In the Andean mountain town of Merida, Venezuela, he called for docility in heeding the teachings of Rome and warned the faithful against letting themselves “be taken in by doctrines or ideologies contrary to Catholic dogma--as certain groups of materialistic inspiration or doubtful religious content would wish.”

As he pursued the theme in town after town, invoking his own notion of liberation--one that stresses religious inspiration and love instead of class conflict and a politicized church.

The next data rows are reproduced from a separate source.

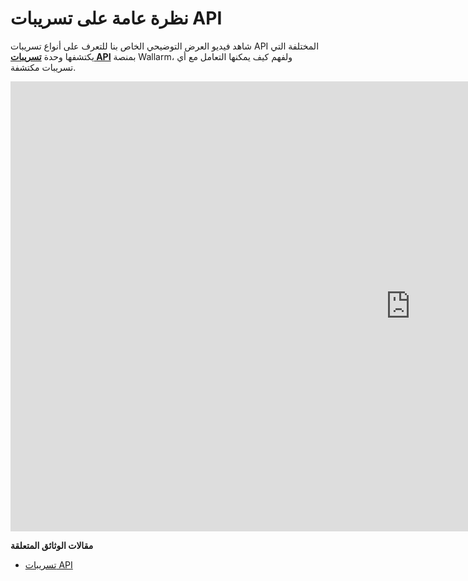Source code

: # نظرة عامة على تسريبات API

شاهد فيديو العرض التوضيحي الخاص بنا للتعرف على أنواع تسريبات API المختلفة التي يكتشفها وحدة [**تسريبات API**](../about-wallarm/api-leaks.md) بمنصة Wallarm، ولفهم كيف يمكنها التعامل مع أي تسريبات مكتشفة.

<div class="video-wrapper">
  <iframe width="1280" height="720" src="https://www.youtube.com/embed/Xfezb0WdNMY" frameborder="0" allow="accelerometer; autoplay; encrypted-media; gyroscope; picture-in-picture" allowfullscreen></iframe>
</div>

**مقالات الوثائق المتعلقة**

* [تسريبات API](../about-wallarm/api-leaks.md)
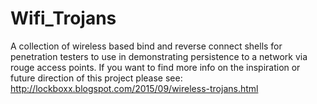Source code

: # Wifi_Trojans
A collection of wireless based bind and reverse connect shells for penetration testers to use in demonstrating persistence to a network via rouge access points.
If you want to find more info on the inspiration or future direction of this project please see:
http://lockboxx.blogspot.com/2015/09/wireless-trojans.html
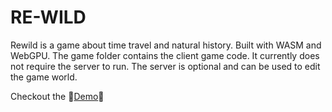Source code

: # RE-WILD

Rewild is a game about time travel and natural history. Built with WASM and WebGPU. The game folder contains the client game code. It currently does not require the server to run. The server is optional and can be used to edit the game world.

Checkout the 🦕[Demo](https://mkhenson.github.io/rewild/)🦖
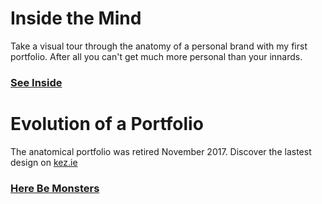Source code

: # Inside the Mind

Take a visual tour through the anatomy of a personal brand with my first portfolio. After all you can't get much more personal than your innards.

### [See Inside](https://sayskez.github.io/inside-the-mind/index.html)


# Evolution of a Portfolio
The anatomical portfolio was retired November 2017. Discover the lastest design on [kez.ie](http://kez.ie)

### [Here Be Monsters](http://kez.ie)

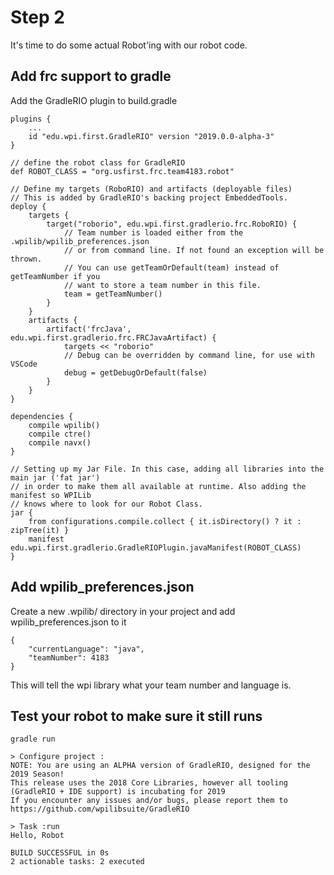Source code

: # Step 2

It's time to do some actual Robot'ing with our robot code.

## Add frc support to gradle

Add the GradleRIO plugin to build.gradle

    plugins {
        ...
        id "edu.wpi.first.GradleRIO" version "2019.0.0-alpha-3"
    }

    // define the robot class for GradleRIO
    def ROBOT_CLASS = "org.usfirst.frc.team4183.robot"

    // Define my targets (RoboRIO) and artifacts (deployable files)
    // This is added by GradleRIO's backing project EmbeddedTools.
    deploy {
        targets {
            target("roborio", edu.wpi.first.gradlerio.frc.RoboRIO) {
                // Team number is loaded either from the .wpilib/wpilib_preferences.json
                // or from command line. If not found an exception will be thrown.
                // You can use getTeamOrDefault(team) instead of getTeamNumber if you
                // want to store a team number in this file.
                team = getTeamNumber()
            }
        }
        artifacts {
            artifact('frcJava', edu.wpi.first.gradlerio.frc.FRCJavaArtifact) {
                targets << "roborio"
                // Debug can be overridden by command line, for use with VSCode
                debug = getDebugOrDefault(false)
            }
        }
    }

    dependencies {
        compile wpilib()
        compile ctre()
        compile navx()
    }

    // Setting up my Jar File. In this case, adding all libraries into the main jar ('fat jar')
    // in order to make them all available at runtime. Also adding the manifest so WPILib
    // knows where to look for our Robot Class.
    jar {
        from configurations.compile.collect { it.isDirectory() ? it : zipTree(it) }
        manifest edu.wpi.first.gradlerio.GradleRIOPlugin.javaManifest(ROBOT_CLASS)
    }

## Add wpilib_preferences.json

Create a new .wpilib/ directory in your project and add wpilib_preferences.json to it

    {
        "currentLanguage": "java",
        "teamNumber": 4183
    }

This will tell the wpi library what your team number and language is.

## Test your robot to make sure it still runs

    gradle run

    > Configure project :
    NOTE: You are using an ALPHA version of GradleRIO, designed for the 2019 Season!
    This release uses the 2018 Core Libraries, however all tooling (GradleRIO + IDE support) is incubating for 2019
    If you encounter any issues and/or bugs, please report them to https://github.com/wpilibsuite/GradleRIO

    > Task :run
    Hello, Robot

    BUILD SUCCESSFUL in 0s
    2 actionable tasks: 2 executed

The church’s often-proclaimed “preferential option for the poor” must include all who suffer a poverty of spirit, he declared in Quito, Ecuador. But the material divisions between them must be narrowed, he said, adding that it is time for people to “get moving so that this intolerable abyss that separates those very few who possess excessive riches and the great multitudes of the poor--including those who live in misery--gradually disappears.”

Guerrillas Deaf to Plea

How well his message got across may be debated in South America for months to come, but one of the most fervent of his pleas during the trip appeared to fall on deaf ears. That was his emotional call to Maoist members of the Sendero Luminoso (Shining Path) guerrilla movement in Peru to lay down their arms.

After John Paul’s plea to them that “evil is never the road to good,” the guerrillas saluted his final night in Lima by blacking out the city. Characteristically, the Pope ignored what appeared to be their rejection of his message and carried on as if the lights had never stopped burning.